Winner of the 1998 National Jewish Book Award

"An astonishing fusion of learning and psychic intensity; its poignance and lucidity should be an authentic benefit to readers, Jewish and gentile." --The New York Times Book Review

Children have obligations to their parents: the Talmud says "one must honor him in life and one must honor him in death." Leon Wieseltier, a diligent but doubting son, recites the Jewish prayer of mourning at his father's grave, and then embarks on the traditional year of saying the kaddish daily.
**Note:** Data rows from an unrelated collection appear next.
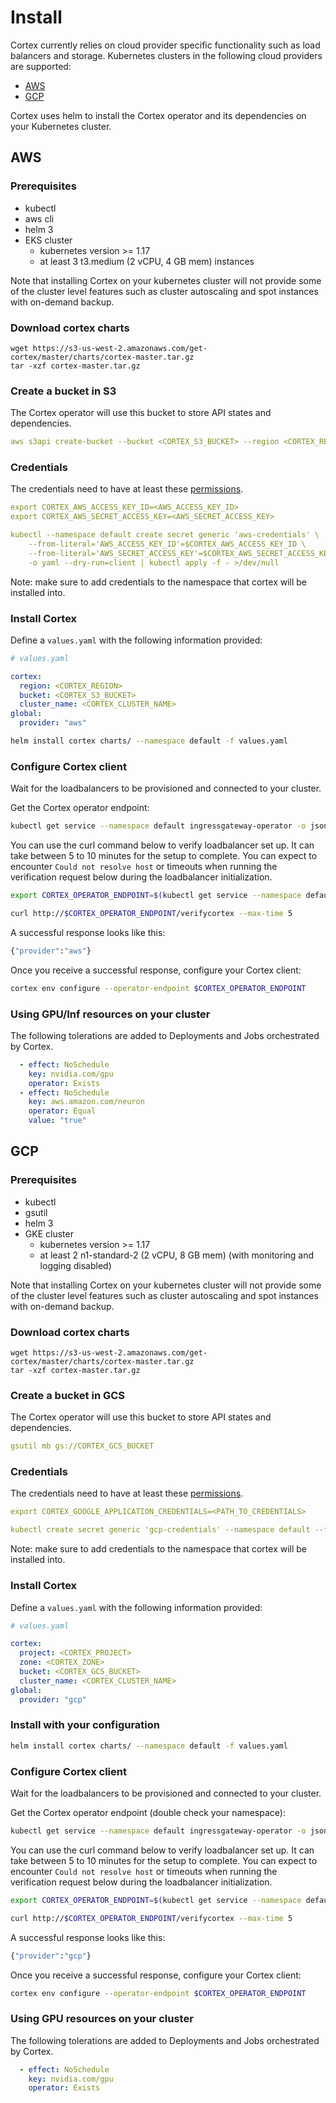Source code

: # Install

Cortex currently relies on cloud provider specific functionality such as load balancers and storage. Kubernetes clusters in the following cloud providers are supported:

* [AWS](#aws)
* [GCP](#gcp)

Cortex uses helm to install the Cortex operator and its dependencies on your Kubernetes cluster.

## AWS

### Prerequisites

* kubectl
* aws cli
* helm 3
* EKS cluster
    * kubernetes version >= 1.17
    * at least 3 t3.medium (2 vCPU, 4 GB mem) instances

Note that installing Cortex on your kubernetes cluster will not provide some of the cluster level features such as cluster autoscaling and spot instances with on-demand backup.

### Download cortex charts

<!-- CORTEX_VERSION -->
```
wget https://s3-us-west-2.amazonaws.com/get-cortex/master/charts/cortex-master.tar.gz
tar -xzf cortex-master.tar.gz
```

### Create a bucket in S3

The Cortex operator will use this bucket to store API states and dependencies.

```yaml
aws s3api create-bucket --bucket <CORTEX_S3_BUCKET> --region <CORTEX_REGION>
```

### Credentials

The credentials need to have at least these [permissions](../aws/security.md#operator).

```yaml
export CORTEX_AWS_ACCESS_KEY_ID=<AWS_ACCESS_KEY_ID>
export CORTEX_AWS_SECRET_ACCESS_KEY=<AWS_SECRET_ACCESS_KEY>

kubectl --namespace default create secret generic 'aws-credentials' \
    --from-literal='AWS_ACCESS_KEY_ID'=$CORTEX_AWS_ACCESS_KEY_ID \
    --from-literal='AWS_SECRET_ACCESS_KEY'=$CORTEX_AWS_SECRET_ACCESS_KEY \
    -o yaml --dry-run=client | kubectl apply -f - >/dev/null
```

Note: make sure to add credentials to the namespace that cortex will be installed into.

### Install Cortex

Define a `values.yaml` with the following information provided:

```yaml
# values.yaml

cortex:
  region: <CORTEX_REGION>
  bucket: <CORTEX_S3_BUCKET>
  cluster_name: <CORTEX_CLUSTER_NAME>
global:
  provider: "aws"
```

```bash
helm install cortex charts/ --namespace default -f values.yaml
```

### Configure Cortex client

Wait for the loadbalancers to be provisioned and connected to your cluster.

Get the Cortex operator endpoint:

```bash
kubectl get service --namespace default ingressgateway-operator -o jsonpath='{.status.loadBalancer.ingress[0].hostname}'
```

You can use the curl command below to verify loadbalancer set up. It can take between 5 to 10 minutes for the setup to complete. You can expect to encounter `Could not resolve host` or timeouts when running the verification request below during the loadbalancer initialization.

```bash
export CORTEX_OPERATOR_ENDPOINT=$(kubectl get service --namespace default ingressgateway-operator -o jsonpath='{.status.loadBalancer.ingress[0].hostname}')

curl http://$CORTEX_OPERATOR_ENDPOINT/verifycortex --max-time 5
```

A successful response looks like this:

```bash
{"provider":"aws"}
```

Once you receive a successful response, configure your Cortex client:

```bash
cortex env configure --operator-endpoint $CORTEX_OPERATOR_ENDPOINT
```

### Using GPU/Inf resources on your cluster

The following tolerations are added to Deployments and Jobs orchestrated by Cortex.

```yaml
  - effect: NoSchedule
    key: nvidia.com/gpu
    operator: Exists
  - effect: NoSchedule
    key: aws.amazon.com/neuron
    operator: Equal
    value: "true"
```

## GCP

### Prerequisites

* kubectl
* gsutil
* helm 3
* GKE cluster
    * kubernetes version >= 1.17
    * at least 2 n1-standard-2 (2 vCPU, 8 GB mem) (with monitoring and logging disabled)

Note that installing Cortex on your kubernetes cluster will not provide some of the cluster level features such as cluster autoscaling and spot instances with on-demand backup.

### Download cortex charts

<!-- CORTEX_VERSION -->
```
wget https://s3-us-west-2.amazonaws.com/get-cortex/master/charts/cortex-master.tar.gz
tar -xzf cortex-master.tar.gz
```

### Create a bucket in GCS

The Cortex operator will use this bucket to store API states and dependencies.

```yaml
gsutil mb gs://CORTEX_GCS_BUCKET
```

### Credentials

The credentials need to have at least these [permissions](../gcp/credentials.md).

```yaml
export CORTEX_GOOGLE_APPLICATION_CREDENTIALS=<PATH_TO_CREDENTIALS>

kubectl create secret generic 'gcp-credentials' --namespace default --from-file=key.json=$CORTEX_GOOGLE_APPLICATION_CREDENTIALS
```

Note: make sure to add credentials to the namespace that cortex will be installed into.

### Install Cortex

Define a `values.yaml` with the following information provided:

```yaml
# values.yaml

cortex:
  project: <CORTEX_PROJECT>
  zone: <CORTEX_ZONE>
  bucket: <CORTEX_GCS_BUCKET>
  cluster_name: <CORTEX_CLUSTER_NAME>
global:
  provider: "gcp"
```

### Install with your configuration

```bash
helm install cortex charts/ --namespace default -f values.yaml
```

### Configure Cortex client

Wait for the loadbalancers to be provisioned and connected to your cluster.

Get the Cortex operator endpoint (double check your namespace):

```bash
kubectl get service --namespace default ingressgateway-operator -o jsonpath='{.status.loadBalancer.ingress[0].ip}'
```

You can use the curl command below to verify loadbalancer set up. It can take between 5 to 10 minutes for the setup to complete. You can expect to encounter `Could not resolve host` or timeouts when running the verification request below during the loadbalancer initialization.

```bash
export CORTEX_OPERATOR_ENDPOINT=$(kubectl get service --namespace default ingressgateway-operator -o jsonpath='{.status.loadBalancer.ingress[0].ip}')

curl http://$CORTEX_OPERATOR_ENDPOINT/verifycortex --max-time 5
```

A successful response looks like this:

```bash
{"provider":"gcp"}
```

Once you receive a successful response, configure your Cortex client:

```bash
cortex env configure --operator-endpoint $CORTEX_OPERATOR_ENDPOINT
```

### Using GPU resources on your cluster

The following tolerations are added to Deployments and Jobs orchestrated by Cortex.

```yaml
  - effect: NoSchedule
    key: nvidia.com/gpu
    operator: Exists
```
Wieseltier's highly acclaimed Kaddish is the spiritual and thoughtful journal of one of America's most brilliant intellectuals. Driven to explore th origins of the kaddish, from the ancient legend of a wayeard ghost to a 17th-century Ukranian pogrom, he offers as well a mourner's response to the questions of fate, freedom, and faith stirred up in death's wake. Lyric, learned, and deeply moving, Kaddish is suffused with love: a son's embracing of the traditon bequethed to him by his father, a scholar's savoring of its beauty, and a writer's revealing it, proudly unadorned, to the reader.

Synopsis

This is New Republic literary editor Leon Wieseltier's powerful, luminous, and thought-provoking account of the year following his father's death and the life-altering effects it wrought. Informed by Wieseltier's intellectual rigor and passion for learning, this wide-ranging spiritual autobiography explores the history and philosophy of the Jewish rituals surrounding death as it charts the course of the author's journey through grief. This is a wise and beautiful book about mourning and metaphysics, about fathers and sons, and about what it means to be Jewish.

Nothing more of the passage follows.